GRANGEVILLE — Residents of southwestern St. Helena Parish are mourning a memorabilia-filled mercantile built in the 19th century. Fire destroyed the Powers Store late Monday.
“Grangeville is going to miss it, because this was just a landmark,” said Ramona Powers, 84, who owned and ran the store with her husband Frank until 2007.
Gravel pit miners and lumbermen were regulars at the 122-year-old store, which in recent years added a restaurant and bar.
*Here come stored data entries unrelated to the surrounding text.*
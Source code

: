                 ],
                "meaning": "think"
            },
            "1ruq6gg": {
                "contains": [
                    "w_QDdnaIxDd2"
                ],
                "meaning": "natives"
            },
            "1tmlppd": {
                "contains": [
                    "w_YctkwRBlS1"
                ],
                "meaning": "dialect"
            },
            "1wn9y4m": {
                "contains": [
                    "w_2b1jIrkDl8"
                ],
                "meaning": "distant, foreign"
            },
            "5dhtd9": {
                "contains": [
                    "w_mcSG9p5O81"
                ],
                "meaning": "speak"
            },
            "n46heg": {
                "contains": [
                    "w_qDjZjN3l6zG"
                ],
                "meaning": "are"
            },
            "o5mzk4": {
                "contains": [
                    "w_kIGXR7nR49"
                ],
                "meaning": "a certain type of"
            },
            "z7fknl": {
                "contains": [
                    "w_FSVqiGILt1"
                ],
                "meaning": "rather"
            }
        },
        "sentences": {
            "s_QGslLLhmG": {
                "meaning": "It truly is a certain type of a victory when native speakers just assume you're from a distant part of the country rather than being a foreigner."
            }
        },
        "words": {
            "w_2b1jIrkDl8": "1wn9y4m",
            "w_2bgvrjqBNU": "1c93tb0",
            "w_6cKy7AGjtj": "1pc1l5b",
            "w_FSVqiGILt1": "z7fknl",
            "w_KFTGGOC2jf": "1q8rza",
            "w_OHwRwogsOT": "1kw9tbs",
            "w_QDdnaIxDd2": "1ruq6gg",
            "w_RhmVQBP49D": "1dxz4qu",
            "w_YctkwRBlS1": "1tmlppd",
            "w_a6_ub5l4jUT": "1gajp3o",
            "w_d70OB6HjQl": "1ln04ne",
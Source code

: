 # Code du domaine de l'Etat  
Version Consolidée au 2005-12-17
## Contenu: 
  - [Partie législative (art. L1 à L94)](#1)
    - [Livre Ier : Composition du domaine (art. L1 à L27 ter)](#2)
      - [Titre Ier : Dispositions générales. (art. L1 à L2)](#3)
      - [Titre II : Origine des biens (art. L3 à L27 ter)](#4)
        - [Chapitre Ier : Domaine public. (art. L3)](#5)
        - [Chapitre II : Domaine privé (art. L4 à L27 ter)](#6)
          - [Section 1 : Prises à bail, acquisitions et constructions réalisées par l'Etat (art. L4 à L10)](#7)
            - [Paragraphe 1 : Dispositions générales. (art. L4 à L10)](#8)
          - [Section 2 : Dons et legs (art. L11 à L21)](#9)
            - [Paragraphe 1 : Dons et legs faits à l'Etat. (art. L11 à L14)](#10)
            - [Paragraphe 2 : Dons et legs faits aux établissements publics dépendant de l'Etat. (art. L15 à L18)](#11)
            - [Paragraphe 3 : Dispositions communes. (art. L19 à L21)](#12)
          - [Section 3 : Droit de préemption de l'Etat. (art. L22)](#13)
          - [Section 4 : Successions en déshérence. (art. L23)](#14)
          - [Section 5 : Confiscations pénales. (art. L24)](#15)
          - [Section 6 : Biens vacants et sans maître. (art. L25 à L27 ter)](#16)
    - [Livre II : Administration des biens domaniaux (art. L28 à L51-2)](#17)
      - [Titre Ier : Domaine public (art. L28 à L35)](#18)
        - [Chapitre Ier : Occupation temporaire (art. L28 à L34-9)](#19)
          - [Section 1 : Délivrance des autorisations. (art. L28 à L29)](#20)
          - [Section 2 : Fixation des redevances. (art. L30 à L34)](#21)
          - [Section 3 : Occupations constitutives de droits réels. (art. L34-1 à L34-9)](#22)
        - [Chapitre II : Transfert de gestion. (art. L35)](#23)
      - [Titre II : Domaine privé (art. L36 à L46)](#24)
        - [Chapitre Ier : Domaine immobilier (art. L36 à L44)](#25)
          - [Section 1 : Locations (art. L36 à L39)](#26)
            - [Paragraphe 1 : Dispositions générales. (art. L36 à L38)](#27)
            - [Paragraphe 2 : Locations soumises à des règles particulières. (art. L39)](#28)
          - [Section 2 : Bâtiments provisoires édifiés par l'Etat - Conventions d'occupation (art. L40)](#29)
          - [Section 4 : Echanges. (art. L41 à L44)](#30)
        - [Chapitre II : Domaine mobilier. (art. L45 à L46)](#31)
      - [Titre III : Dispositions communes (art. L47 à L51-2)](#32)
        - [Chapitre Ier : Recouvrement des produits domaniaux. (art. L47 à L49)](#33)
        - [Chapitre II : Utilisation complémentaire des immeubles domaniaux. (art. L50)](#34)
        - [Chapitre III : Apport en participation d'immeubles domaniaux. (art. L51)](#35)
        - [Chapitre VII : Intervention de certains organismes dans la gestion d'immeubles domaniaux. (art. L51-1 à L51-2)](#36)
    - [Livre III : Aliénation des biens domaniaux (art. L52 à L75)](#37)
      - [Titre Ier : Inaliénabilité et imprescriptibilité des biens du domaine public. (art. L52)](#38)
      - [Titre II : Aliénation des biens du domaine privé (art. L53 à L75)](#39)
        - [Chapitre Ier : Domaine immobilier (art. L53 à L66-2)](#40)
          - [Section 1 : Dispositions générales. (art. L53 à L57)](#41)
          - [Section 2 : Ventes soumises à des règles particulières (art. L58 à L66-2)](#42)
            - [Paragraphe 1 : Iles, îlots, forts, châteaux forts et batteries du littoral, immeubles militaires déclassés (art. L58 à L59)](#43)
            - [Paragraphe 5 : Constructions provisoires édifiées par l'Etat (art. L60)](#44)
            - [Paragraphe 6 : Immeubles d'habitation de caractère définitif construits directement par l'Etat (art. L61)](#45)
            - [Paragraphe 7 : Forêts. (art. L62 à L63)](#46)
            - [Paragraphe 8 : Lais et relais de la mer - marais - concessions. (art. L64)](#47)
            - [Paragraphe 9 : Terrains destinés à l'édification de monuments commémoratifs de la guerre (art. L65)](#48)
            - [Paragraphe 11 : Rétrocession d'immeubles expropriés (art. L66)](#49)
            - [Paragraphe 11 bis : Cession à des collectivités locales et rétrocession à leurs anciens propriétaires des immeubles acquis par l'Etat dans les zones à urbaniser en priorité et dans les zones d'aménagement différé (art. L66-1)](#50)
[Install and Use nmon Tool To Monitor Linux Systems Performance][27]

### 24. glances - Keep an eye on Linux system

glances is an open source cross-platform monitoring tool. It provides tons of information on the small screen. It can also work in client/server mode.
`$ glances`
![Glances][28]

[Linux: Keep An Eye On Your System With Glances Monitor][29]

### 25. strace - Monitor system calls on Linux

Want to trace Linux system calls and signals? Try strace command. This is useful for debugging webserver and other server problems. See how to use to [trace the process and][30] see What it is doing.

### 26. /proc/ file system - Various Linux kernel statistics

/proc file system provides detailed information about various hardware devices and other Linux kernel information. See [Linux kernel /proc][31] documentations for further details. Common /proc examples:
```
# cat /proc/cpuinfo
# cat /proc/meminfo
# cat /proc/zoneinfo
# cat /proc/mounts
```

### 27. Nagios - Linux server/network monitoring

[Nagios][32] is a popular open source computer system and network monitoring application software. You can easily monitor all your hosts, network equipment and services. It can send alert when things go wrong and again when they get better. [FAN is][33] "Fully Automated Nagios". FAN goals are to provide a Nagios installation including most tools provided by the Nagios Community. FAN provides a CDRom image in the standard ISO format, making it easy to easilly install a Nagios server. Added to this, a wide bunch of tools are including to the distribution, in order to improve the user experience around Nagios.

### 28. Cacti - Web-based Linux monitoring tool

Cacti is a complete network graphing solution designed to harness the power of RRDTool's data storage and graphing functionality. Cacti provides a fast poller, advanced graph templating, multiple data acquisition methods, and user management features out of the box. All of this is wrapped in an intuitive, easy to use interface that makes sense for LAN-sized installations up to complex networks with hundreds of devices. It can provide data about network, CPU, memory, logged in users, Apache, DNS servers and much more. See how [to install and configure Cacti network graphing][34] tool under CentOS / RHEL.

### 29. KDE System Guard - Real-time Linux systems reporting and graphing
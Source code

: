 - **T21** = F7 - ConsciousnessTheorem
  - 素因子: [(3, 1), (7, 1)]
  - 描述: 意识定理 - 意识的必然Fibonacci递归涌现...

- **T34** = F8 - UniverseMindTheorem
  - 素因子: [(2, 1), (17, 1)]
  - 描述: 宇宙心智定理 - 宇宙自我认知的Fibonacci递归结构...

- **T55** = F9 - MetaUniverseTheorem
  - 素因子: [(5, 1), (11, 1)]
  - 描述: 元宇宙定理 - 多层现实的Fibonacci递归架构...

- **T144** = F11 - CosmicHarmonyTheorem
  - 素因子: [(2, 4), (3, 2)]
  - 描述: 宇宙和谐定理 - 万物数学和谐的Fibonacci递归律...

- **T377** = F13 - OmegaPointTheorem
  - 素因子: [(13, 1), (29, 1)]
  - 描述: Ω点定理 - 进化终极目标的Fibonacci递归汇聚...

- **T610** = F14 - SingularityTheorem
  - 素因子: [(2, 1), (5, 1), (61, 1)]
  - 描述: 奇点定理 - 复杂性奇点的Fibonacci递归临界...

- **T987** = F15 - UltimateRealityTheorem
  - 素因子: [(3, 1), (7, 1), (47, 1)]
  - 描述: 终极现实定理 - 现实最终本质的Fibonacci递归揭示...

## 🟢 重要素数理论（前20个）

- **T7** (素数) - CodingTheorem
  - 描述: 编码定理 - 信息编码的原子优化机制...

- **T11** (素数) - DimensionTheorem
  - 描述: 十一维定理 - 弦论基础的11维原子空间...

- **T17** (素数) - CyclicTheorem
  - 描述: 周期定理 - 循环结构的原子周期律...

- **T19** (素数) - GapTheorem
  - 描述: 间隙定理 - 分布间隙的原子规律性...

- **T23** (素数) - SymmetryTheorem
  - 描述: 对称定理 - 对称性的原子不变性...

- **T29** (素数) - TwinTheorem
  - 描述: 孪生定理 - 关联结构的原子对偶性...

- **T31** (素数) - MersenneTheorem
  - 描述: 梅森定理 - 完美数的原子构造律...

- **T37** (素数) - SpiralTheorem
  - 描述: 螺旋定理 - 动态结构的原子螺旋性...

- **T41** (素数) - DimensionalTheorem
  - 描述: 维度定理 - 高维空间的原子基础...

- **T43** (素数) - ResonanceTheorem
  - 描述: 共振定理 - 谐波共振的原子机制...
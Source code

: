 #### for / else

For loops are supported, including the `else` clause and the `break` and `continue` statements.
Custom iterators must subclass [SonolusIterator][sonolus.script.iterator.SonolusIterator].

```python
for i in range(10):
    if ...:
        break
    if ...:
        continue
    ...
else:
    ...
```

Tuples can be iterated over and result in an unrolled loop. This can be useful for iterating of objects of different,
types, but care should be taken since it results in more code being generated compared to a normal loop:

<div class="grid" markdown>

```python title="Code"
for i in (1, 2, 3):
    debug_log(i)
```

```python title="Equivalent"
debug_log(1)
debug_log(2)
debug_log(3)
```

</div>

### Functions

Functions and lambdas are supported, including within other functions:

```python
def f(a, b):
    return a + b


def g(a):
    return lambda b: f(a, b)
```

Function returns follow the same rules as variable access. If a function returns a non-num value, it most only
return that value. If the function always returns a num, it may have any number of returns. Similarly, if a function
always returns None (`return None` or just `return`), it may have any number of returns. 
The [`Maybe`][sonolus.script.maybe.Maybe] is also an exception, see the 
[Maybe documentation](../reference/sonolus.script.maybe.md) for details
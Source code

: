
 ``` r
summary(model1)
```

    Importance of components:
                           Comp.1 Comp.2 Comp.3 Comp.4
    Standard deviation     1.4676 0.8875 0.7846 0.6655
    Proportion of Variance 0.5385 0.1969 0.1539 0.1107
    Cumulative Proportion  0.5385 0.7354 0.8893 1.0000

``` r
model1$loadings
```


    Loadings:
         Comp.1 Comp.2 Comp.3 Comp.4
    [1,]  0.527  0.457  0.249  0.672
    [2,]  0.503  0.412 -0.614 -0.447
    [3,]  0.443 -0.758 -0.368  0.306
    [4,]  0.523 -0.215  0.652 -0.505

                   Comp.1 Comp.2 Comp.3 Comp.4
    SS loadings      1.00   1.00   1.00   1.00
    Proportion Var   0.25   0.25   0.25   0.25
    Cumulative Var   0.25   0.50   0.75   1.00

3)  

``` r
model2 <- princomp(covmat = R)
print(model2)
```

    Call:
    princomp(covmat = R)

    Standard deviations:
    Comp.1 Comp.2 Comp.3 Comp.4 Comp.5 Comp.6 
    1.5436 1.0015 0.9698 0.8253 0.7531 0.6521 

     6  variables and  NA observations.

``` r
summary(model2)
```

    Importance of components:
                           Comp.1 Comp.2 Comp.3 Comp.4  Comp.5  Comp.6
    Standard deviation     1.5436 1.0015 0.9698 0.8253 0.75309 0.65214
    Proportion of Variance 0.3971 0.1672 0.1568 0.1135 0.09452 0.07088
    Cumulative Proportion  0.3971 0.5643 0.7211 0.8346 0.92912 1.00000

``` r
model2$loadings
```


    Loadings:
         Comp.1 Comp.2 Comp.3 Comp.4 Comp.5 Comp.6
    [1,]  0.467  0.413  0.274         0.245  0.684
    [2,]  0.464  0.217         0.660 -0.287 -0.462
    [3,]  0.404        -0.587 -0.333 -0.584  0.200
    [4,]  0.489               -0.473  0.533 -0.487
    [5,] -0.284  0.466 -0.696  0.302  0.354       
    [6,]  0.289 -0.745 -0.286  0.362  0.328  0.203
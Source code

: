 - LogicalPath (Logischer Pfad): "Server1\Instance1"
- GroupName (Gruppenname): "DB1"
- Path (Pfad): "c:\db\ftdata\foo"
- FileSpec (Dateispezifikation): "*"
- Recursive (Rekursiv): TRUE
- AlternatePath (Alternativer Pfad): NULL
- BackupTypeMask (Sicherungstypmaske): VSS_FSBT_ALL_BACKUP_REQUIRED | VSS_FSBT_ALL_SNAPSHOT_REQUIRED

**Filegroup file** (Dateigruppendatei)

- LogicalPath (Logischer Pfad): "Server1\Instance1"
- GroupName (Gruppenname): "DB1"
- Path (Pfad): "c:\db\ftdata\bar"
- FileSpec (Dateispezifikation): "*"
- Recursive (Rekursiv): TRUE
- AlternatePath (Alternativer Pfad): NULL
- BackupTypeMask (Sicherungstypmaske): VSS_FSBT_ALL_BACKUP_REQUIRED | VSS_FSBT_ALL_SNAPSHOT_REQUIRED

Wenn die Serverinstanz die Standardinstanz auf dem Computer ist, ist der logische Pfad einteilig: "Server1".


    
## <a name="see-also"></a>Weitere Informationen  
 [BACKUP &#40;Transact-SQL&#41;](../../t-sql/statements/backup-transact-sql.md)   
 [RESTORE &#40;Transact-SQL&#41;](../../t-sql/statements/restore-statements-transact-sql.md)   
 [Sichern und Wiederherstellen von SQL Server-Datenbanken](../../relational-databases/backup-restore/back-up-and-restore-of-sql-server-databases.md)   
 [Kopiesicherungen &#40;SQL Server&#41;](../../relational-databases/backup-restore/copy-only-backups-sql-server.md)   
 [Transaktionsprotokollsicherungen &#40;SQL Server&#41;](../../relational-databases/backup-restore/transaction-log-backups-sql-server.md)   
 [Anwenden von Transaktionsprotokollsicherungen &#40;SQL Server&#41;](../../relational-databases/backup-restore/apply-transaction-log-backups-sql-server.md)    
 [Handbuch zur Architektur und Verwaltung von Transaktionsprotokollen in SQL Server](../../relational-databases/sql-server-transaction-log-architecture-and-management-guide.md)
Generations ago, some laborers charged meals through the week, settling their tabs and picking up household goods when paydays rolled around.
“We were like the bank for them,” said the Powerses' daughter Cherel Powers Kennedy, 64, who owned the store with her sister. “That’s why she kept children’s clothes, men’s clothes, women’s clothes, hardware, everything they needed.”
Firefighters were called about 10:35 p.m. Monday, St. Helena Parish Fire District No. 4 Chief Brad Graves said, but the wooden building was already engulfed in flames. Crews from three fire departments succeeded in keeping the fire from spreading to Powerses’ home next door.
“The big thing was to make sure nothing got to the house,” Graves said.
Foul play is not suspected.
Kennedy said her parents worked very hard running the store, which stood at the intersection of La. 63 and La. 37 near the Amite River 18 miles north of Denham Springs.
“They opened at 6 in the morning, and they closed it at 10 o'clock at night for years,” Kennedy said.
The Powers family had owned the store continually since it was built in 1896, family members said. They began leasing it to private operators when Frank Powers got sick in 2007. The store most recently included a restaurant and bar.
Kennedy said the store will likely not be rebuilt.
Until the fire, the Powers Store remained a vibrant place for people living and working in the area, including the local gravel pit workers, Graves said.
“Usually at lunch time the parking lot is packed,” Graves said. “Now I don’t know what they’re going to do, I guess go to the truck stop a little farther south. It is going to really sting not having it there.”
Suzanne Hornsby Hobgood was among several people who stopped by Tuesday to extend condolences. She said she remembered buying candy from Frank and Ramona Powers when she was a kid. As an adult, she brought her family to do the same.
“I’d come out here and bring my children. And now I’ve been bringing my grandchildren,” she said.
Hobgood said the store was filled with history, including an antique cash register, deer mounts from hunting trips and old photographs.
“It told a story on every wall,” she said.
Powers said the store began when Grangeville was a “thriving little community” with a railroad station and a cotton gin.
“Back then in the country, you sold everything,” Powers said. “If you needed it, Powers would have it.”